• **INPUT FOR THIS TASK**:
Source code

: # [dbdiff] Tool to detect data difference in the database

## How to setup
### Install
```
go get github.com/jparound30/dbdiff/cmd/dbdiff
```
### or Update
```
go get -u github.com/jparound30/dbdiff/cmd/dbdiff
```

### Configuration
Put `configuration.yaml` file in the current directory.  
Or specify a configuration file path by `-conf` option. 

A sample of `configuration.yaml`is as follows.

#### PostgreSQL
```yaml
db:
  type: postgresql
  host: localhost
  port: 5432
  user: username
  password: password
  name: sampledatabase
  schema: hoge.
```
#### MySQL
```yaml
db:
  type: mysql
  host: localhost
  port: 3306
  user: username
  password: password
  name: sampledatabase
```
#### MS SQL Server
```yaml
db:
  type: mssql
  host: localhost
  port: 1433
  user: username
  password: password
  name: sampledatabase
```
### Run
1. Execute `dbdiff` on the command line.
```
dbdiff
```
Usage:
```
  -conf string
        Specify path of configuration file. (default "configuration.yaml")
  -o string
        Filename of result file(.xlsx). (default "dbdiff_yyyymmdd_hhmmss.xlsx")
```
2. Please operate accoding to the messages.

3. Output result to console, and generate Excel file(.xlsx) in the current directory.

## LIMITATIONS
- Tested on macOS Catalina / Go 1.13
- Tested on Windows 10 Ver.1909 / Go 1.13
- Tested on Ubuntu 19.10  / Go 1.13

• **TASK TO COMPLETE**:
Repeat all of the entries exactly.

• **ANSWER BOX**:
Source code

: # [dbdiff] Tool to detect data difference in the database

## How to setup
### Install
```
go get github.com/jparound30/dbdiff/cmd/dbdiff
```
### or Update
```
go get -u github.com/jparound30/dbdiff/cmd/dbdiff
```

### Configuration
Put `configuration.yaml` file in the current directory.  
Or specify a configuration file path by `-conf` option. 

A sample of `configuration.yaml`is as follows.

#### PostgreSQL
```yaml
db:
  type: postgresql
  host: localhost
  port: 5432
  user: username
  password: password
  name: sampledatabase
  schema: hoge.
```
#### MySQL
```yaml
db:
  type: mysql
  host: localhost
  port: 3306
  user: username
  password: password
  name: sampledatabase
```
#### MS SQL Server
```yaml
db:
  type: mssql
  host: localhost
  port: 1433
  user: username
  password: password
  name: sampledatabase
```
### Run
1. Execute `dbdiff` on the command line.
```
dbdiff
```
Usage:
```
  -conf string
        Specify path of configuration file. (default "configuration.yaml")
  -o string
        Filename of result file(.xlsx). (default "dbdiff_yyyymmdd_hhmmss.xlsx")
```
2. Please operate accoding to the messages.

3. Output result to console, and generate Excel file(.xlsx) in the current directory.

## LIMITATIONS
- Tested on macOS Catalina / Go 1.13
- Tested on Windows 10 Ver.1909 / Go 1.13
- Tested on Ubuntu 19.10  / Go 1.13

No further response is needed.